Consta na ação que o representante comercial foi preso em flagrante em decorrência de uma busca policial em sua residência. Na ocasião, os policiais encontraram uma arma de fogo calibre 380, marca Taurus, com um carregador e doze munições de mesmo calibre. Ele foi liberado mediante pagamento de fiança.

O Ministério Público de Goiás (MP-GO) ofereceu denúncia contra o representante comercial, como incurso na sanção prevista no artigo 12 da Lei 10.826/2003 – possuir ou manter sob sua guarda arma de fogo, acessório ou munição, de uso permitido, em desacordo com determinação legal ou regulamentar no interior de sua residência ou dependência desta. A denúncia foi recebida por decisão do juízo da 12ª Vara Criminal de Goiânia.

advogado Oto Lima Neto - nova
Advogado Oto Lima Neto representou o paciente na ação.

Diante do recebimento da denúncia, o representante comercial, que na ocasião mostrou aos policiais o registro da arma apreendida, expedido pela Polícia Federal, se sentiu constrangido ilegalmente, notadamente pela atipicidade material da conduta. Ao entrar com pedido de habeas corpus (hc), com vistas ao trancamento da ação penal, o advogado Oto Lima Neto, do escritório Oto Lima & Advogados Associados que representou o paciente na ação, alegou ausência de justa causa para o recebimento da denúncia.

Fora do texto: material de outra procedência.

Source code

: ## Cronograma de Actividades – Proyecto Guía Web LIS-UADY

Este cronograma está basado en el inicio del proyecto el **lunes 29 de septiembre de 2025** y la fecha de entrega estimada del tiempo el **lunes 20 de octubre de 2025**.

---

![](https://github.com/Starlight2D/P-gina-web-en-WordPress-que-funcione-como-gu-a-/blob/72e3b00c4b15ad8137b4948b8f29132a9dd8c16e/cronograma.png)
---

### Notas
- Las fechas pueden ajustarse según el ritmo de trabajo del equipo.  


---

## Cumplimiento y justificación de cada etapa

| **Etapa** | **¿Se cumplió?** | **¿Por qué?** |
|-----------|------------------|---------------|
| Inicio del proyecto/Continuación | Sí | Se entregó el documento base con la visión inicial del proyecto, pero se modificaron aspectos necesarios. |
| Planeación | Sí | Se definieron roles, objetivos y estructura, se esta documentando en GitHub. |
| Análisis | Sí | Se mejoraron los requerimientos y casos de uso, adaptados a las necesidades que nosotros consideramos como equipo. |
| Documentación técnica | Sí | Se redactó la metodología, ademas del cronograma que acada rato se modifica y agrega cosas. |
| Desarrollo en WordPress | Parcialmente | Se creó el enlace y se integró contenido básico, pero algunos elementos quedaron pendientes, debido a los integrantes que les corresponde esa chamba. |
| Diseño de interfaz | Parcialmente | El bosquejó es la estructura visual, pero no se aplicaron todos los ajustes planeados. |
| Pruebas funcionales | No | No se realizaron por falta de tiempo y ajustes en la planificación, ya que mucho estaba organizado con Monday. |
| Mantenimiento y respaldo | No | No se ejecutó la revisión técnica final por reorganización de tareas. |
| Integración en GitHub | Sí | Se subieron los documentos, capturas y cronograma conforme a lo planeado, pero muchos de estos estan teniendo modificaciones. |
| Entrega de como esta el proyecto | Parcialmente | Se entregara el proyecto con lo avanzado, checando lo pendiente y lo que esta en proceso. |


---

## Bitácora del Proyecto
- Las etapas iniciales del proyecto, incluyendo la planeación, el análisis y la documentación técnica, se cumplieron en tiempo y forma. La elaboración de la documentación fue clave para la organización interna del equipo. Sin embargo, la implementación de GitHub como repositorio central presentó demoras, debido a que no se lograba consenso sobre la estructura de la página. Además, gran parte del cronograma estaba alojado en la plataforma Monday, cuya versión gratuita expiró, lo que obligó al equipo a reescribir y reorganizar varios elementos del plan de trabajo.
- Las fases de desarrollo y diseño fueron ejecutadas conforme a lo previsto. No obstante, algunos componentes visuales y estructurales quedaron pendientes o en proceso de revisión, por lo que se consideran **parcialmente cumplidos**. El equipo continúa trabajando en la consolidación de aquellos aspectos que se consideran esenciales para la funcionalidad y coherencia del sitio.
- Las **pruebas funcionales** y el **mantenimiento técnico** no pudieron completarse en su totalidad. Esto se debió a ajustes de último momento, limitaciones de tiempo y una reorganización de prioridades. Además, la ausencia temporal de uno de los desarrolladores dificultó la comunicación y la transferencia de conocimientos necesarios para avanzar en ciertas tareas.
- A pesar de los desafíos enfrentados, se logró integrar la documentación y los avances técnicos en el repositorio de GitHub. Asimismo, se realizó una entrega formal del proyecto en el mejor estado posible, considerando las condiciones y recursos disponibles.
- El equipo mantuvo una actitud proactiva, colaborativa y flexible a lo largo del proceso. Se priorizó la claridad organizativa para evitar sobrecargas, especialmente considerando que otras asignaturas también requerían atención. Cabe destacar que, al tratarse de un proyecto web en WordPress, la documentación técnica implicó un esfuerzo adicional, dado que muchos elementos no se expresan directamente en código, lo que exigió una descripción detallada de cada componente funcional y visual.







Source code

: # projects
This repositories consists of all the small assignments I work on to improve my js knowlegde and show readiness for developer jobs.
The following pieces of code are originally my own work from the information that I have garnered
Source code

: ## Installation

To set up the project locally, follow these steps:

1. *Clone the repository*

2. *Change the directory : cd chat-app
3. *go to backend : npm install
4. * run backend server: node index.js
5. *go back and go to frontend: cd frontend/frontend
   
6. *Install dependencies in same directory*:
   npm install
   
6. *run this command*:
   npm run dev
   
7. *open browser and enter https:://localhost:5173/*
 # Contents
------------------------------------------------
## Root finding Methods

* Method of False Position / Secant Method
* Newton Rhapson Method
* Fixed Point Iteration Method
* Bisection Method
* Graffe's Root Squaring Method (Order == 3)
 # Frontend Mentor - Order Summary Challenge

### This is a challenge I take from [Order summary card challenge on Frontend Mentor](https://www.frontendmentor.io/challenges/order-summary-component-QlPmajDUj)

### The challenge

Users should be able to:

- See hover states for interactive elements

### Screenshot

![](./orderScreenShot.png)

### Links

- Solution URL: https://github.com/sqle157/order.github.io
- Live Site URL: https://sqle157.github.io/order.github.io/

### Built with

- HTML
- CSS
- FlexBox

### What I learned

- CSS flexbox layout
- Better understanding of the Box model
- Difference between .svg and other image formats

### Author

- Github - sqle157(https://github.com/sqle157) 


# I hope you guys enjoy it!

Segundo explica Oto Lima Neto,a posse de arma de fogo com registro vencido não traduz a ofensividade disciplinada pela norma penal incriminadora, máxime diante da existência de providências administrativas idôneas para solucionar a questão. Além disso, diz que a situação não se compatibiliza com o princípio da intervenção mínima do Direito Penal, enquanto subsidiário e fragmentário. “Pelo princípio da subsidiariedade, o Direito Penal deve ser utilizado como última ratio, somente podendo ser lançado se o conflito de interesses não puder ser resolvido por outro ramo do Direito”, esclarece.

“Evidente, portanto, que o recebimento da Denúncia por fato manifestamente atípico configura constrangimento ilegal sanável pela ação mandamental, de sorte que, não havendo justa causa para o recebimento da Peça Inaugural – porquanto os fatos aduzidos não se amoldam ao crime estampado no artigo 12 da Lei 10.826/2003 – dada a atipicidade material, é de rigor o trancamento da Ação Penal”, acrescenta o advogado.

Irrazoável e desproporcional
Divergindo do voto do relator desembargador Luiz Cláudio Veiga Braga,o juiz substituto em 2º grau Jairo Ferreira Júnior, observou que, em consonância com entendimento do STJ, a posse de arma de fogo com registro vencido se trata de mera irregularidade administrativa, não tendo que se falar em crime. O magistrado ressalta, ainda, que é irrazoável e desproporcional realizar a prisão de um cidadão e submetê-lo a um processo criminal pela simples perda de um prazo para renovação do documento de registro.

“Afinal, o sujeito que possuía o registro válido preencheu, outrora, os requisitos necessários para a aquisição da arma de fogo, cumprindo com determinações legais e mantendo o Estado ciente da situação de sua arma”, disse o magistrado em seu voto. Além disso, afirmou que as sanções e medidas administrativas se mostram suficientes para solucionar a irregularidade, isso porque a conduta não representa prejuízo relevante ao titular do bem jurídico ou à integridade da ordem social.